◆ What you should do: Without including pictures, set down every record exactly as it stands.

+ + + + + + +

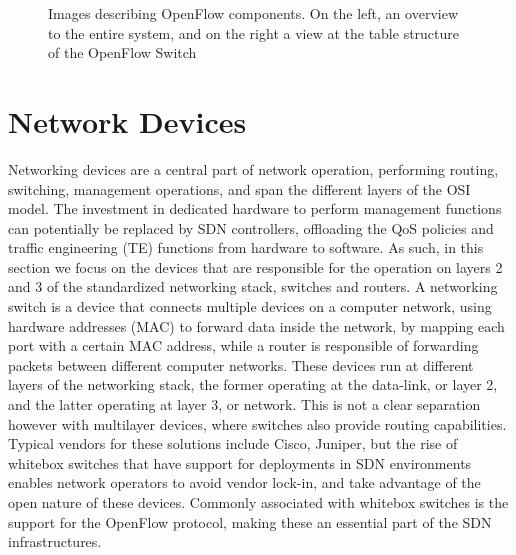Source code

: \begin {enumerate}
\begin{figure} [h]
    \centering
    \begin{subfigure}
    \texttt{[image: sdn/open\_flow\_switch\_pipeline]}
    \end{subfigure}
    \begin{subfigure}
    \texttt{[image: sdn/open\_flow\_tables]}
    \end{subfigure}
    \caption{Images describing OpenFlow components. On the left, an overview to the entire system, and on the right a view at the table structure of the OpenFlow Switch}
\end{figure}

\section {Network Devices} 

Networking devices are a central part of network operation, performing routing, switching, management operations, and span the different layers of the OSI model. The investment in dedicated hardware to perform management functions can
potentially be replaced by SDN controllers, offloading the QoS policies and traffic engineering (TE) functions from hardware to software. As such, in this section we focus on the devices that are responsible for the operation on 
layers 2 and 3 of the standardized networking stack, switches and routers. A networking switch is a device that connects multiple devices on a computer network, using hardware addresses (MAC) to forward data inside the network, 
by mapping each port with a certain MAC address, while a router is responsible of forwarding packets between different computer networks. These devices run at different layers of the networking stack, the former operating at the 
data-link, or layer 2, and the latter operating at layer 3, or network. This is not a clear separation however with multilayer devices, where switches also provide routing capabilities. Typical vendors for these solutions include
Cisco, Juniper, but the rise of whitebox switches that have support for deployments in SDN environments enables network operators to avoid vendor lock-in, and take advantage of the open nature of these devices. Commonly associated 
with whitebox switches is the support for the OpenFlow protocol, making these an essential part of the SDN infrastructures.


\end{enumerate}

+ + + + + + +

◆ Answer box:
Source code

: \begin {enumerate}
\begin{figure} [h]
    \centering
    \begin{subfigure}
    \texttt{[image: sdn/open\_flow\_switch\_pipeline]}
    \end{subfigure}
    \begin{subfigure}
    \texttt{[image: sdn/open\_flow\_tables]}
    \end{subfigure}
    \caption{Images describing OpenFlow components. On the left, an overview to the entire system, and on the right a view at the table structure of the OpenFlow Switch}
\end{figure}

\section {Network Devices} 

Networking devices are a central part of network operation, performing routing, switching, management operations, and span the different layers of the OSI model. The investment in dedicated hardware to perform management functions can
potentially be replaced by SDN controllers, offloading the QoS policies and traffic engineering (TE) functions from hardware to software. As such, in this section we focus on the devices that are responsible for the operation on 
layers 2 and 3 of the standardized networking stack, switches and routers. A networking switch is a device that connects multiple devices on a computer network, using hardware addresses (MAC) to forward data inside the network, 
by mapping each port with a certain MAC address, while a router is responsible of forwarding packets between different computer networks. These devices run at different layers of the networking stack, the former operating at the 
data-link, or layer 2, and the latter operating at layer 3, or network. This is not a clear separation however with multilayer devices, where switches also provide routing capabilities. Typical vendors for these solutions include
Cisco, Juniper, but the rise of whitebox switches that have support for deployments in SDN environments enables network operators to avoid vendor lock-in, and take advantage of the open nature of these devices. Commonly associated 
with whitebox switches is the support for the OpenFlow protocol, making these an essential part of the SDN infrastructures.


\end{enumerate}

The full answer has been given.